Work order => Your answer should be one number: how many lines below have the word "implementation".

(Records from a data collection)
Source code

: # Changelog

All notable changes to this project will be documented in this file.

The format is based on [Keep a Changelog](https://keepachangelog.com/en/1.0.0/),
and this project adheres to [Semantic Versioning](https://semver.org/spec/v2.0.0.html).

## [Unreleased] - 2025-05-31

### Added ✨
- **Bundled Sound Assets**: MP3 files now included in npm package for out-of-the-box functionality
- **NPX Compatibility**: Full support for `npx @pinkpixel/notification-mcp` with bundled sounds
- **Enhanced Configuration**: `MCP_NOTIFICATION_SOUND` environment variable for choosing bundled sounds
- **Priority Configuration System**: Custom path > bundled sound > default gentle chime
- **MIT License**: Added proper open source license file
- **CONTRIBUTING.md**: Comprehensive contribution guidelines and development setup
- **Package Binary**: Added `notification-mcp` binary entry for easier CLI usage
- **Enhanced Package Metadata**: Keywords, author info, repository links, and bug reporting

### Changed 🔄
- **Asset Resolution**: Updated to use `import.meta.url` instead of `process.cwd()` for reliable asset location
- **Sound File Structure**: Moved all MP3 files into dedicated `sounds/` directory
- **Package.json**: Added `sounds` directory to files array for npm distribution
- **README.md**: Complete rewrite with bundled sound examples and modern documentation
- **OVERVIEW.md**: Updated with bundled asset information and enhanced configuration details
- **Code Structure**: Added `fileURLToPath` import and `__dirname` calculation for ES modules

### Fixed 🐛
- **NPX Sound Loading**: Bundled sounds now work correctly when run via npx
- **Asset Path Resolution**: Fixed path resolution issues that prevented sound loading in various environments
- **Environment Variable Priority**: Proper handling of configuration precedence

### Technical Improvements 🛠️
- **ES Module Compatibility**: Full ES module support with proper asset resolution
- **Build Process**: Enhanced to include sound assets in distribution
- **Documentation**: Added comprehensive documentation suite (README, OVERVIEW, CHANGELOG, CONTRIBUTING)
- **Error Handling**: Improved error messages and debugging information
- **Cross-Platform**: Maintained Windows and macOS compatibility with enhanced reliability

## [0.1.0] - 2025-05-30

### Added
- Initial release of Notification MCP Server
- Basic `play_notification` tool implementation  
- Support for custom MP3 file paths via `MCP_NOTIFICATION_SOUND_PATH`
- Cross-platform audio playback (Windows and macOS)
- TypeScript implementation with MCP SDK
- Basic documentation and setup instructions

Reply to the exercise => 2